**Dataset excerpts:**
=== Begin Enclosure ===
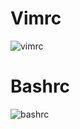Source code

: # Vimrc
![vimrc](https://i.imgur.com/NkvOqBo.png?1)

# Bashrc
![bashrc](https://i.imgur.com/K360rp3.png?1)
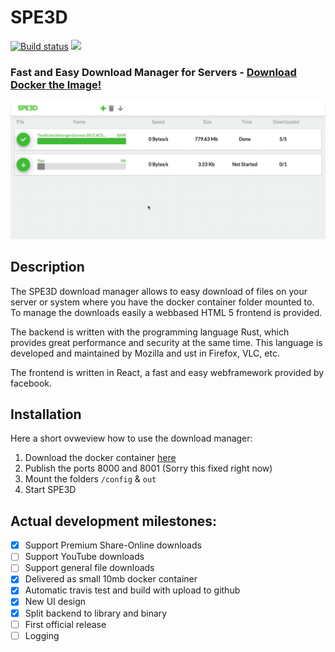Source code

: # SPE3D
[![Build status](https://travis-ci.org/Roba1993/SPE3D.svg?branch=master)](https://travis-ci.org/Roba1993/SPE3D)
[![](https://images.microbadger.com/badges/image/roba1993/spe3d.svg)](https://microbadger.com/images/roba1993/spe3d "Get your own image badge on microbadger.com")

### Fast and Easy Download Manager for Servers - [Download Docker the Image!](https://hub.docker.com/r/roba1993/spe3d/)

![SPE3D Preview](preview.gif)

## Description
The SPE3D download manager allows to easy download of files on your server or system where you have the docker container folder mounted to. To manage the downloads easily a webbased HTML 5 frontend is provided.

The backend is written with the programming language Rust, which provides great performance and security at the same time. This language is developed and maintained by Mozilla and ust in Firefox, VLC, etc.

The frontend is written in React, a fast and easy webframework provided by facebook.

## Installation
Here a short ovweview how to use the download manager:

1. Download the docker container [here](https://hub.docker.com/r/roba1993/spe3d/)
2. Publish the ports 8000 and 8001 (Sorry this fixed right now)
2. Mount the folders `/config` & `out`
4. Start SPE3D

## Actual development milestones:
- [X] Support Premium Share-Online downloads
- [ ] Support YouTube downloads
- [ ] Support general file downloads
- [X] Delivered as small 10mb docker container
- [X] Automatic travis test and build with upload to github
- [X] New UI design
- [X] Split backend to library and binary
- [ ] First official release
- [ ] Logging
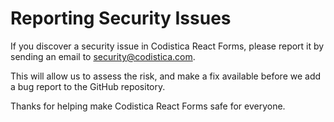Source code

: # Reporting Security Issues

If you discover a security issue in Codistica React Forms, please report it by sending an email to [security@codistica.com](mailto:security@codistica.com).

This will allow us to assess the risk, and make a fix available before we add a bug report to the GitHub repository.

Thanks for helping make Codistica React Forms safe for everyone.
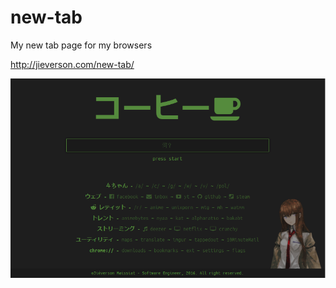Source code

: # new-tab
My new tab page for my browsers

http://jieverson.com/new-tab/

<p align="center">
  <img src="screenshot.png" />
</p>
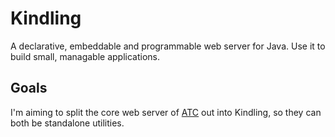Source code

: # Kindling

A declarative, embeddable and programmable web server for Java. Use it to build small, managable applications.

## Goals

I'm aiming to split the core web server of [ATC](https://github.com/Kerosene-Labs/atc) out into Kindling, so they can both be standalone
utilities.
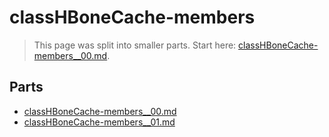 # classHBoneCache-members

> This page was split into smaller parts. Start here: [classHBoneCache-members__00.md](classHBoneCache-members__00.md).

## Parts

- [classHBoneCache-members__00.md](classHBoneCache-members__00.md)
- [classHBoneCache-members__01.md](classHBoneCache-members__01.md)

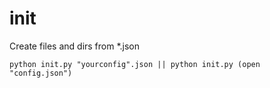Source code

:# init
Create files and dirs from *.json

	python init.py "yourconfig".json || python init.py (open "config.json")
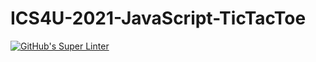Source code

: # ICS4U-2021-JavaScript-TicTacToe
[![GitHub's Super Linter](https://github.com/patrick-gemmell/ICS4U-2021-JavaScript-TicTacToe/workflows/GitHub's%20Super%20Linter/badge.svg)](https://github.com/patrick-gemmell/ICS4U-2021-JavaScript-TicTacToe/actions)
=== End Enclosure ===
=== Begin Enclosure ===
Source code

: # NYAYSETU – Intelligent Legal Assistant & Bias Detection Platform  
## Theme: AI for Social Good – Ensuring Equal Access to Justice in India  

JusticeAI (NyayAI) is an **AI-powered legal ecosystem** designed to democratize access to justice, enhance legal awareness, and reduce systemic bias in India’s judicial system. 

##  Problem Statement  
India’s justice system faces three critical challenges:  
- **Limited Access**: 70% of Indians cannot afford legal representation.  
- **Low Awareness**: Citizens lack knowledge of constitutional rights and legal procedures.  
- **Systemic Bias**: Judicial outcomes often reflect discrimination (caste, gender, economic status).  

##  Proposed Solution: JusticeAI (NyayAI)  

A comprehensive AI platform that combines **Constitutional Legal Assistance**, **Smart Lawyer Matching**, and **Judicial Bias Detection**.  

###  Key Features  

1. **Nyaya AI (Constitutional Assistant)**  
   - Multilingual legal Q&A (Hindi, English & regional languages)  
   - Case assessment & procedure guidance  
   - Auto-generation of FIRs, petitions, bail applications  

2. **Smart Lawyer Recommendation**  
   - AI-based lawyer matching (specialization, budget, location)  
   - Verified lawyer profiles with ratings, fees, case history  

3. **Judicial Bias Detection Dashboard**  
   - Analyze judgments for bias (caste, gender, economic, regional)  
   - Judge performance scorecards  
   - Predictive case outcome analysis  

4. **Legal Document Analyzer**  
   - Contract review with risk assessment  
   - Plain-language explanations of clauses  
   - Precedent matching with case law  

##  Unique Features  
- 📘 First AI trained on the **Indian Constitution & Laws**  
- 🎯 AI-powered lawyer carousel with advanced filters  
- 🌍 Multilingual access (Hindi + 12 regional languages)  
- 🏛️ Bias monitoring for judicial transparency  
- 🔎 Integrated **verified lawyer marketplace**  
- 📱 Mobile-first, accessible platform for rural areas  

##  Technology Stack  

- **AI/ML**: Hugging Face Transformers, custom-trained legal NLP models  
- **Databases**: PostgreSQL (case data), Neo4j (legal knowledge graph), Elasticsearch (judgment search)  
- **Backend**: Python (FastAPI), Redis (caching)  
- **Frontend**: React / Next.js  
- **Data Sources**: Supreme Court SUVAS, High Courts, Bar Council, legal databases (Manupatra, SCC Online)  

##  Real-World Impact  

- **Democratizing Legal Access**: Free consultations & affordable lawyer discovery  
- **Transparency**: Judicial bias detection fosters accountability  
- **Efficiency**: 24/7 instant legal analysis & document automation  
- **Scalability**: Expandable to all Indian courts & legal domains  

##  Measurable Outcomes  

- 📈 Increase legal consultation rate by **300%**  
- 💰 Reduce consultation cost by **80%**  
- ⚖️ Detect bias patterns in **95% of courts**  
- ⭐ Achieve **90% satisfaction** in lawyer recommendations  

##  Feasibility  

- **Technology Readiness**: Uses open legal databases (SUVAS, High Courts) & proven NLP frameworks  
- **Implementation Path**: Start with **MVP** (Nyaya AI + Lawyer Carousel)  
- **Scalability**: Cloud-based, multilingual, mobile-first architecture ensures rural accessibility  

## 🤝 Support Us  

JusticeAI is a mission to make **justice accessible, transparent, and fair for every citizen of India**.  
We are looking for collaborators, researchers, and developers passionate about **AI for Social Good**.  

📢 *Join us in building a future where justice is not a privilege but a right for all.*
=== End Enclosure ===
**What is required:** Report every line of the entries that carries the word "High".

**Your solution:**
- **Data Sources**: Supreme Court SUVAS, High Courts, Bar Council, legal databases (Manupatra, SCC Online)  
- **Technology Readiness**: Uses open legal databases (SUVAS, High Courts) & proven NLP frameworks  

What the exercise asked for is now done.